Would you write out, exactly as they stand, all lines from the one containing "### WWT deduction with constant times" through the end of the listing below, and only those?

| The input |
┌──
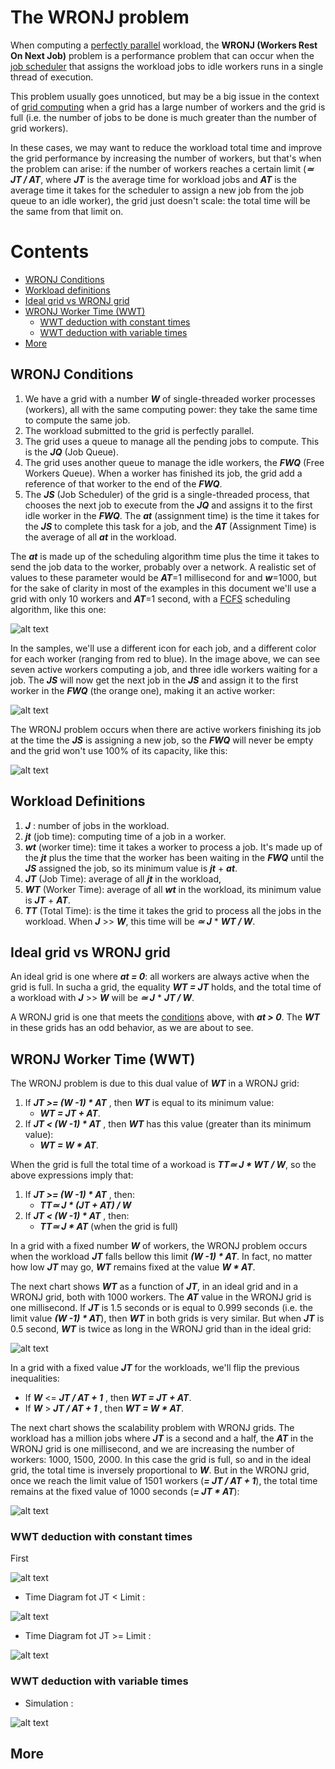 # The WRONJ problem

When computing a [perfectly parallel](https://en.wikipedia.org/wiki/Embarrassingly_parallel) workload, the **WRONJ (Workers Rest On Next Job)** problem is a performance problem that can occur when the [job scheduler](https://en.wikipedia.org/wiki/Job_scheduler) that assigns the workload jobs to idle workers runs in a single thread of execution. 

This problem usually goes unnoticed, but may be a big issue in the context of [grid computing](https://en.wikipedia.org/wiki/Grid_computing) when a grid has a large number of workers and the grid is full (i.e. the number of jobs to be done is much greater than the number of grid workers).

In these cases, we may want to reduce the workload total time and improve the grid performance by increasing the number of workers, but that's when the problem can arise: if the number of workers reaches a certain limit (***&#x2243; JT / AT***, where ***JT*** is the  average time for workload jobs and ***AT*** is the average time it takes for the scheduler to assign a new job from the job queue to an idle worker), the grid just doesn't scale: the total time will be the same from that limit on. 

 # Contents
- [WRONJ Conditions](#wronj-conditions)
- [Workload definitions](#workload-definitions)
- [Ideal grid vs WRONJ grid](#ideal-grid-vs-wronj-grid)
- [WRONJ Worker Time (WWT)](#wronj-worker-time-(wwt))
    - [WWT deduction with constant times](#wwt-deduction-with-constant-times)
    - [WWT deduction with variable times](#wwt-deduction-with-variable-times)
- [More](#more)


## WRONJ Conditions

 1. We have a grid with a number ***W*** of single-threaded worker processes (workers), all with the same computing power: they take the same time to compute the same job.
 1. The workload submitted to the grid is perfectly parallel.
 1. The grid uses a queue to manage all the pending jobs to compute. This is the ***JQ*** (Job Queue).
 1. The grid uses another queue to manage the idle workers, the ***FWQ*** (Free Workers Queue). When a worker has finished its job, the grid add a reference of that worker to the end of the ***FWQ***.
 1. The ***JS*** (Job Scheduler) of the grid is a single-threaded process, that chooses the next job to execute from the ***JQ*** and assigns it to the first idle worker in the ***FWQ***. The ***at*** (assignment time) is the time it takes for the ***JS***  to complete this task for a job, and the ***AT*** (Assignment Time) is the average of all ***at*** in the workload.
 
 The ***at*** is made up of the scheduling algorithm time plus the time it takes to send the job data to the worker, probably over a network. A realistic set of values to these parameter would be ***AT***=1 millisecond for and ***w***=1000, but for the sake of clarity in most of the examples in this document we'll use a grid with only 10 workers and ***AT***=1 second, with a [FCFS](https://en.wikipedia.org/wiki/Scheduling_(computing)#First_come,_first_served) scheduling algorithm, like this one: 

![alt text](https://raw.githubusercontent.com/jorgelasa/wronj/master/Images/beforeAssignment.png)
 
In the samples, we'll use a different icon for each job, and a different color for each worker (ranging from red to blue). In the image above, we can see seven active workers computing a job, and three idle workers waiting for a job. The ***JS*** will now get the next job in the ***JS*** and assign it to the first worker in the ***FWQ*** (the orange one), making it an active worker:

![alt text](https://raw.githubusercontent.com/jorgelasa/wronj/master/Images/afterAssignment.png)

The WRONJ problem occurs when there are active workers finishing its job at the time the ***JS*** is assigning a new job, so the ***FWQ*** will never be empty and the grid won't use 100% of its capacity, like this:

![alt text](https://raw.githubusercontent.com/jorgelasa/wronj/master/Images/finishJob.png)


## Workload Definitions
 
 1. ***J*** : number of jobs in the workload.
 1. ***jt*** (job time): computing time of a job in a worker.
 2. ***wt*** (worker time): time it takes a worker to process a job. It's made up of the ***jt*** plus the time that the worker has been waiting in the ***FWQ*** until the ***JS*** assigned the job, so its minimum value is ***jt*** + ***at***.
 1. ***JT*** (Job Time): average of all ***jt*** in the workload, 
 1. ***WT*** (Worker Time): average of all ***wt*** in the workload, its minimum value is ***JT*** + ***AT***.
 1. ***TT*** (Total Time): is the time it takes the grid to process all the jobs in the workload. When ***J*** >> ***W***, this time will be ***&#x2243; J*** * ***WT / W***.

## Ideal grid vs WRONJ grid

An ideal grid is one where ***at = 0***: all workers are always active when the grid is full. In sucha a grid, the equality ***WT = JT*** holds, and the total time of a workload with ***J*** >> ***W*** will be ***&#x2243; J*** * ***JT / W***.

A WRONJ grid is one that meets the [conditions](#wronj-conditions) above, with ***at > 0***. The ***WT*** in these grids has an odd behavior, as we are about to see.

## WRONJ Worker Time (WWT)

The WRONJ problem is due to this dual value of ***WT*** in a WRONJ grid:

1. If ***JT >= (W -1) * AT*** , then ***WT*** is equal to its minimum value:
    - ***WT = JT + AT***.
2. If ***JT < (W -1) * AT*** , then ***WT*** has this value (greater than its minimum value): 
    - ***WT = W * AT***.

When the grid is full the total time of a workoad is ***TT&#x2243; J * WT / W***, so the above expressions imply that:

1. If ***JT >= (W -1) * AT*** , then:
    - ***TT&#x2243; J * (JT + AT) / W***
2. If ***JT < (W -1) * AT*** , then: 
    - ***TT&#x2243; J * AT*** (when the grid is full)

In a grid with a fixed number ***W*** of workers, the WRONJ problem occurs when the workload ***JT*** falls bellow this limit ***(W -1) * AT***. In fact, no matter how low ***JT*** may go, ***WT*** remains fixed at the value ***W * AT***.

The next chart shows ***WT*** as a function of ***JT***, in an ideal grid and in a WRONJ grid, both with 1000 workers. The ***AT*** value in the WRONJ grid is one millisecond. If ***JT*** is 1.5 seconds or is equal to 0.999 seconds (i.e. the limit value ***(W -1) * AT***), then ***WT*** in both grids is very similar. But when ***JT*** is 0.5 second, ***WT*** is twice as long in the WRONJ grid than in the ideal grid:
 

![alt text](https://raw.githubusercontent.com/jorgelasa/wronj/master/Images/JTLimit.png)

In a grid with a fixed value ***JT*** for the workloads, we'll flip the previous inequalities:

- If ***W*** <= ***JT / AT + 1*** , then ***WT = JT + AT***.
- If ***W*** > ***JT / AT + 1*** , then ***WT = W * AT***. 

 The next chart shows the scalability problem with WRONJ grids. The workload has a million jobs where ***JT*** is a second and a half, the ***AT*** in the WRONJ grid is one millisecond, and we are increasing the number of workers: 1000, 1500, 2000. In this case the grid is full, so   and in the ideal grid, the total time is inversely proportional to ***W***. But in the WRONJ grid, once we reach the limit value of 1501 workers (***= JT / AT + 1***), the total time remains at the fixed value of 1000 seconds (***= JT * AT***):

![alt text](https://raw.githubusercontent.com/jorgelasa/wronj/master/Images/WLimit.png)


### WWT deduction with constant times

 First 

![alt text](https://raw.githubusercontent.com/jorgelasa/wronj/master/Images/constantSimulation.gif)

 - Time Diagram fot JT < Limit :

![alt text](https://raw.githubusercontent.com/jorgelasa/wronj/master/Images/dt_lt_limit.png) 

 - Time Diagram fot JT >= Limit :

![alt text](https://raw.githubusercontent.com/jorgelasa/wronj/master/Images/dt_gt_limit.png)


### WWT deduction with variable times 

 - Simulation :

![alt text](https://raw.githubusercontent.com/jorgelasa/wronj/master/Images/variableSimulation.gif)

<div id="more"></div>

## More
└──
| Result of this exercise |
### WWT deduction with constant times

 First 

![alt text](https://raw.githubusercontent.com/jorgelasa/wronj/master/Images/constantSimulation.gif)

 - Time Diagram fot JT < Limit :

![alt text](https://raw.githubusercontent.com/jorgelasa/wronj/master/Images/dt_lt_limit.png) 

 - Time Diagram fot JT >= Limit :

![alt text](https://raw.githubusercontent.com/jorgelasa/wronj/master/Images/dt_gt_limit.png)


### WWT deduction with variable times 

 - Simulation :

![alt text](https://raw.githubusercontent.com/jorgelasa/wronj/master/Images/variableSimulation.gif)

<div id="more"></div>

## More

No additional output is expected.